Keywords: glutaric aciduria type ii, organic aciduria, tandom mass spectrometry
Introduction
Glutaric aciduria type II (GA II) is an autosomal recessive disorder of fatty acid, amino-acid, and choline metabolism. It results from the deficiency of any one of the three molecules: the alpha (ETFA) or beta (ETFB) sub-units of electron transfer flavoprotein, or electron transfer flavoprotein dehydrogenase (ETFDH) [1]. The former two are associated with neonatal forms and the latter one with older age groups [2]. The three main clinical phenotypes of GA-II are the neonatal form with congenital anomalies, neonatal form without congenital anomalies, and older onset age-group with myopathic phenotype, and rarely, metabolic acidosis [2]. The clinical presentation and onset of disease may vary depending upon the location and nature of the mutations [3]. Patients of GA-II present with varying symptoms like abnormal posturing, excessive crying and irritability, and clinical signs like hypotonia, tachycardia, tachypnea, movement disorders, hypoglycemia, and often neonatal death [1,4].
Case presentation
A 4.5-month-old male infant presented to the pediatric outpatient department (OPD) with complaints of intermittent abnormal posturing, lethargy, excessive crying for nine days, and cough with coryza for seven days. He was admitted for five days in a private hospital where-in blood investigations were done and supportive treatment in form of IV fluids and anti-convulsants were started, but as his symptoms persisted he was referred to our hospital. There were no complaints of fever, vomiting, seizures, rash, or diarrhea. The child was a firstborn out of a second-degree consanguineous marriage. There was no significant birth history, past medical history, or family history. He was fully immunized as per his age and a bacillus Calmette-Guérin (BCG) scar was present. As per the mother, developmental history was normal but due to intermittent posturing, we were not able to elicit the milestones. His vitals on admission were normal. The examination did not show any dysmorphic features. Anterior fontanelle was normal. Anthropometry was normal except for weight (less than the third centile). His central nervous system (CNS) examination showed intermittent right hemidystonic posturing and orofacial grimacing which disappeared on sleep, confirming that it was an extrapyramidal symptom. Other systemic examination findings were normal. Laboratory investigations were normal except for low Hb (8.9 gm/dL). The peripheral blood picture showed a normocytic and normochromic blood picture. Chest X-ray showed right-sided consolidation. MRI scan of the brain showed frontotemporal atrophy, dilated Sylvian fissures with open opercula typically seen as a batwing appearance. These features were suggestive of glutaric aciduria Type II. Tandem mass spectrometry, a metabolic screening tool, showed low free carnitine, acetylcarnitine, and octadecanoyl carnitine (Table 1). As it was inconclusive, we sent urine organic acids, quantitative and random urine full panel which supported the diagnosis of GA II with ketosis (Table 2).

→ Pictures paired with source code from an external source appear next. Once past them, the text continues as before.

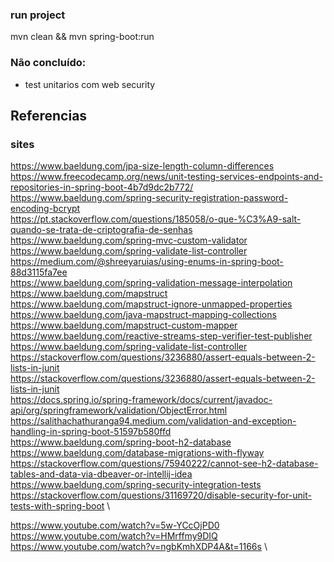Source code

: ### run project
mvn clean && mvn spring-boot:run

### Não concluído:
* test unitarios com web security

## Referencias
### sites
https://www.baeldung.com/jpa-size-length-column-differences \
https://www.freecodecamp.org/news/unit-testing-services-endpoints-and-repositories-in-spring-boot-4b7d9dc2b772/ \
https://www.baeldung.com/spring-security-registration-password-encoding-bcrypt \
https://pt.stackoverflow.com/questions/185058/o-que-%C3%A9-salt-quando-se-trata-de-criptografia-de-senhas \
https://www.baeldung.com/spring-mvc-custom-validator \
https://www.baeldung.com/spring-validate-list-controller \
https://medium.com/@shreeyaruias/using-enums-in-spring-boot-88d3115fa7ee \
https://www.baeldung.com/spring-validation-message-interpolation \
https://www.baeldung.com/mapstruct \
https://www.baeldung.com/mapstruct-ignore-unmapped-properties \
https://www.baeldung.com/java-mapstruct-mapping-collections \
https://www.baeldung.com/mapstruct-custom-mapper \
https://www.baeldung.com/reactive-streams-step-verifier-test-publisher \
https://www.baeldung.com/spring-validate-list-controller \
https://stackoverflow.com/questions/3236880/assert-equals-between-2-lists-in-junit \
https://stackoverflow.com/questions/3236880/assert-equals-between-2-lists-in-junit \
https://docs.spring.io/spring-framework/docs/current/javadoc-api/org/springframework/validation/ObjectError.html \
https://salithachathuranga94.medium.com/validation-and-exception-handling-in-spring-boot-51597b580ffd \
https://www.baeldung.com/spring-boot-h2-database \
https://www.baeldung.com/database-migrations-with-flyway \
https://stackoverflow.com/questions/75940222/cannot-see-h2-database-tables-and-data-via-dbeaver-or-intellij-idea \
https://www.baeldung.com/spring-security-integration-tests \
https://stackoverflow.com/questions/31169720/disable-security-for-unit-tests-with-spring-boot \

https://www.youtube.com/watch?v=5w-YCcOjPD0 \
https://www.youtube.com/watch?v=HMrffmy9DIQ \
https://www.youtube.com/watch?v=ngbKmhXDP4A&t=1166s \

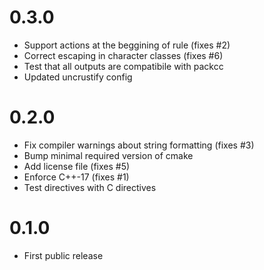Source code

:# 0.3.0

- Support actions at the beggining of rule (fixes #2)
- Correct escaping in character classes (fixes #6)
- Test that all outputs are compatibile with packcc
- Updated uncrustify config

# 0.2.0

- Fix compiler warnings about string formatting (fixes #3)
- Bump minimal required version of cmake
- Add license file (fixes #5)
- Enforce C++-17 (fixes #1)
- Test directives with C directives

# 0.1.0

- First public release
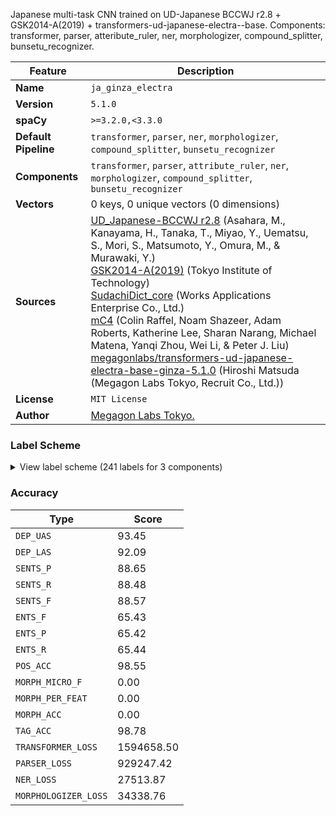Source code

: Japanese multi-task CNN trained on UD-Japanese BCCWJ r2.8 + GSK2014-A(2019) + transformers-ud-japanese-electra--base. Components: transformer, parser, atteribute_ruler, ner, morphologizer, compound_splitter, bunsetu_recognizer.

| Feature | Description |
| --- | --- |
| **Name** | `ja_ginza_electra` |
| **Version** | `5.1.0` |
| **spaCy** | `>=3.2.0,<3.3.0` |
| **Default Pipeline** | `transformer`, `parser`, `ner`, `morphologizer`, `compound_splitter`, `bunsetu_recognizer` |
| **Components** | `transformer`, `parser`, `attribute_ruler`, `ner`, `morphologizer`, `compound_splitter`, `bunsetu_recognizer` |
| **Vectors** | 0 keys, 0 unique vectors (0 dimensions) |
| **Sources** | [UD_Japanese-BCCWJ r2.8](https://github.com/UniversalDependencies/UD_Japanese-BCCWJ) (Asahara, M., Kanayama, H., Tanaka, T., Miyao, Y., Uematsu, S., Mori, S., Matsumoto, Y., Omura, M., & Murawaki, Y.)<br />[GSK2014-A(2019)](https://www.gsk.or.jp/catalog/gsk2014-a/) (Tokyo Institute of Technology)<br />[SudachiDict_core](https://github.com/WorksApplications/SudachiDict) (Works Applications Enterprise Co., Ltd.)<br />[mC4](https://huggingface.co/datasets/mc4) (Colin Raffel, Noam Shazeer, Adam Roberts, Katherine Lee, Sharan Narang, Michael Matena, Yanqi Zhou, Wei Li, & Peter J. Liu)<br />[megagonlabs/transformers-ud-japanese-electra-base-ginza-5.1.0](https://huggingface.co/megagonlabs/transformers-ud-japanese-electra-base-ginza-5.1.0) (Hiroshi Matsuda (Megagon Labs Tokyo, Recruit Co., Ltd.)) |
| **License** | `MIT License` |
| **Author** | [Megagon Labs Tokyo.](https://github.com/megagonlabs/ginza) |

### Label Scheme

<details>

<summary>View label scheme (241 labels for 3 components)</summary>

| Component | Labels |
| --- | --- |
| **`parser`** | `ROOT`, `acl`, `acl_bunsetu`, `advcl`, `advcl_bunsetu`, `advmod`, `advmod_bunsetu`, `amod`, `amod_bunsetu`, `aux`, `aux_bunsetu`, `case`, `case_bunsetu`, `cc`, `cc_bunsetu`, `ccomp_bunsetu`, `compound`, `compound_bunsetu`, `cop`, `csubj_bunsetu`, `dep`, `dep_bunsetu`, `det_bunsetu`, `discourse_bunsetu`, `dislocated_bunsetu`, `fixed`, `mark`, `nmod`, `nmod_bunsetu`, `nsubj_bunsetu`, `nummod`, `obj_bunsetu`, `obl_bunsetu`, `punct`, `punct_bunsetu` |
| **`ner`** | `Academic`, `Age`, `Aircraft`, `Airport`, `Amphibia`, `Amusement_Park`, `Animal_Disease`, `Animal_Part`, `Archaeological_Place_Other`, `Art_Other`, `Astral_Body_Other`, `Award`, `Bay`, `Bird`, `Book`, `Bridge`, `Broadcast_Program`, `Cabinet`, `Calorie`, `Canal`, `Car`, `Car_Stop`, `Character`, `City`, `Class`, `Clothing`, `Color_Other`, `Company`, `Company_Group`, `Compound`, `Conference`, `Constellation`, `Continental_Region`, `Corporation_Other`, `Country`, `Countx_Other`, `County`, `Culture`, `Date`, `Day_Of_Week`, `Disease_Other`, `Dish`, `Doctrine_Method_Other`, `Domestic_Region`, `Drug`, `Earthquake`, `Element`, `Email`, `Era`, `Ethnic_Group_Other`, `Event_Other`, `Facility_Other`, `Facility_Part`, `Family`, `Fish`, `Flora`, `Flora_Part`, `Food_Other`, `Frequency`, `Fungus`, `GOE_Other`, `GPE_Other`, `Game`, `Geological_Region_Other`, `God`, `Government`, `ID_Number`, `Incident_Other`, `Insect`, `Intensity`, `International_Organization`, `Island`, `Lake`, `Language_Other`, `Latitude_Longtitude`, `Law`, `Line_Other`, `Living_Thing_Other`, `Living_Thing_Part_Other`, `Location_Other`, `Magazine`, `Mammal`, `Material`, `Measurement_Other`, `Military`, `Mineral`, `Mollusc_Arthropod`, `Money`, `Money_Form`, `Mountain`, `Movement`, `Movie`, `Multiplication`, `Museum`, `Music`, `N_Animal`, `N_Country`, `N_Event`, `N_Facility`, `N_Flora`, `N_Location_Other`, `N_Natural_Object_Other`, `N_Organization`, `N_Person`, `N_Product`, `Name_Other`, `National_Language`, `Nationality`, `Natural_Disaster`, `Natural_Object_Other`, `Natural_Phenomenon_Other`, `Nature_Color`, `Newspaper`, `Numex_Other`, `Occasion_Other`, `Offense`, `Ordinal_Number`, `Organization_Other`, `Park`, `Percent`, `Period_Day`, `Period_Month`, `Period_Time`, `Period_Week`, `Period_Year`, `Periodx_Other`, `Person`, `Phone_Number`, `Physical_Extent`, `Plan`, `Planet`, `Point`, `Political_Organization_Other`, `Political_Party`, `Port`, `Position_Vocation`, `Postal_Address`, `Printing_Other`, `Pro_Sports_Organization`, `Product_Other`, `Province`, `Public_Institution`, `Railroad`, `Rank`, `Region_Other`, `Religion`, `Religious_Festival`, `Reptile`, `Research_Institute`, `River`, `Road`, `Rule_Other`, `School`, `School_Age`, `Sea`, `Ship`, `Show`, `Show_Organization`, `Spa`, `Space`, `Spaceship`, `Speed`, `Sport`, `Sports_Facility`, `Sports_League`, `Sports_Organization_Other`, `Station`, `Style`, `Temperature`, `Theater`, `Theory`, `Time`, `Time_Top_Other`, `Timex_Other`, `Title_Other`, `Train`, `Treaty`, `Tumulus`, `Tunnel`, `URL`, `Unit_Other`, `Vehicle_Other`, `Volume`, `War`, `Water_Route`, `Weapon`, `Weight`, `Worship_Place`, `Zoo` |
| **`morphologizer`** | `POS=PUNCT`, `POS=NUM`, `POS=NOUN`, `POS=ADP`, `POS=AUX`, `POS=VERB`, `POS=CCONJ`, `POS=PART`, `POS=SCONJ`, `POS=SYM`, `POS=ADJ`, `POS=DET`, `POS=PRON`, `POS=PROPN`, `POS=ADV`, `POS=X`, `POS=INTJ` |

</details>

### Accuracy

| Type | Score |
| --- | --- |
| `DEP_UAS` | 93.45 |
| `DEP_LAS` | 92.09 |
| `SENTS_P` | 88.65 |
| `SENTS_R` | 88.48 |
| `SENTS_F` | 88.57 |
| `ENTS_F` | 65.43 |
| `ENTS_P` | 65.42 |
| `ENTS_R` | 65.44 |
| `POS_ACC` | 98.55 |
| `MORPH_MICRO_F` | 0.00 |
| `MORPH_PER_FEAT` | 0.00 |
| `MORPH_ACC` | 0.00 |
| `TAG_ACC` | 98.78 |
| `TRANSFORMER_LOSS` | 1594658.50 |
| `PARSER_LOSS` | 929247.42 |
| `NER_LOSS` | 27513.87 |
| `MORPHOLOGIZER_LOSS` | 34338.76 |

Table 1. Urine organic acids panel.
| Organic Acids | Result | Ref Range in % | Elevation Factor |
| Pyruvic Acid | 57.23 | 4.5 | 12.72 |
| Glutaric Acid | 88.79 | 1.9 | 46.73 |
| Adipic Acid | 82.78 | 3 | 27.59 |
| Suberic Acid | 43.67 | 2.4 | 18.20 |
| Sebacic Acid | 54.18 | 2.2 | 24.63 |
Table 2. Blood amino acid levels.
| Amino Acids | Results | Units | Ref Interval |
| Free Carnitine (C0) | 4.88 | µmol/L | 8-100 |
| Acetylcarnitine (C2) | 2.78 | µmol/L | 8-150 |
| Octadecanoylcarnitine (C18) | 0.25 | µmol/L | 0.6-3.50 |
The infant was prescribed a low protein diet free of tryptophan and lysine. Biotin, carnitine, and riboflavin were also supplemented with amino-acid modified infant formula along with other supportive treatments in form of anti-convulsants and drugs to decrease abnormal movement. At the time of discharge, the patient’s relatives were explained about his condition and poor prognosis but eventually, we lost follow-up.
Discussion
The prevalence of GA-I is 1-in-5600 while that of GA-II is 1-in-2,00,000 in both males and females [1,2]. Patients with GA-II may have present with varied clinical manifestations depending upon their age. In the neonatal form with a complete enzymatic deficiency, the disease appears 16-48 hours after birth and shows rapid neurological deterioration. It is characterized by hypotonia, central apnea, convulsions, and neonatal death [5]. These features are also present in carnitine palmitoyltransferase deficiency-II where the main pathology is a defect in the long-chain fatty acid oxidation. In Zellweger syndrome, a rare lethal congenital syndrome, the newborn may present with features similar to GA-II. It is a condition with reduced or absent peroxisomes in the cells. Patients with GA-II who present in adolescence or adulthood with acute Reye’s syndrome-like illness with ketoacidosis and lipid storage myopathy triggered by infections or fasting have shown better outcomes [6,7].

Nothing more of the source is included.